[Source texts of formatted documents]
▽

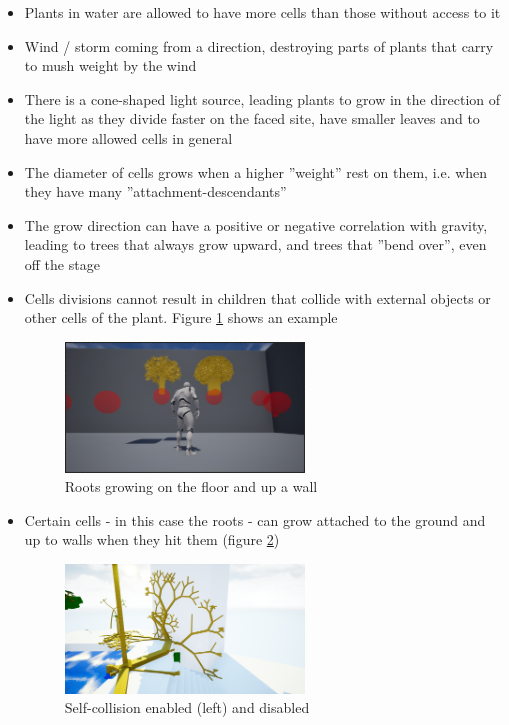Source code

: \documentclass[11pt]{scrartcl}
\begin{document}
\begin{itemize}
	\item Plants in water are allowed to have more cells than those without access to it
	\item Wind / storm coming from a direction, destroying parts of plants that carry to mush weight by the wind
	\item There is a cone-shaped light source, leading plants to grow in the direction of the light as they divide faster on the faced site, have smaller leaves and to have more allowed cells in general
	\item The diameter of cells grows when a higher ''weight'' rest on them, i.e. when they have many ''attachment-descendants''
	\item The grow direction can have a positive or negative correlation with gravity, leading to trees that always grow upward, and trees that ''bend over'', even off the stage
	\item Cells divisions cannot result in children that collide with external objects or other cells of the plant. Figure \ref{fig:SelfCollision} shows an example
		\begin{figure} 
 		 \centering
 		    \includegraphics[width=0.6\textwidth]{SS_SelfCollision.png}
 		 \caption{Roots growing on the floor and up a wall}
 		 \label{fig:SelfCollision}
	\end{figure}
	\item Certain cells - in this case the roots - can grow attached to the ground and up to walls when they hit them (figure \ref{fig:RootsOnFloor})
	\begin{figure} 
 		 \centering
 		    \includegraphics[width=0.6\textwidth]{SS_Roots.png}
 		 \caption{Self-collision enabled (left) and disabled}
 		 \label{fig:RootsOnFloor}
	\end{figure}
\end{itemize}
\end{document}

△

▸ **Task to complete**: Include both ends. Return the line holding "in this case" and all lines after it in the records above, exactly as written.

▸ **Completed exercise**:
	\item Certain cells - in this case the roots - can grow attached to the ground and up to walls when they hit them (figure \ref{fig:RootsOnFloor})
	\begin{figure} 
 		 \centering
 		    \includegraphics[width=0.6\textwidth]{SS_Roots.png}
 		 \caption{Self-collision enabled (left) and disabled}
 		 \label{fig:RootsOnFloor}
	\end{figure}
\end{itemize}
\end{document}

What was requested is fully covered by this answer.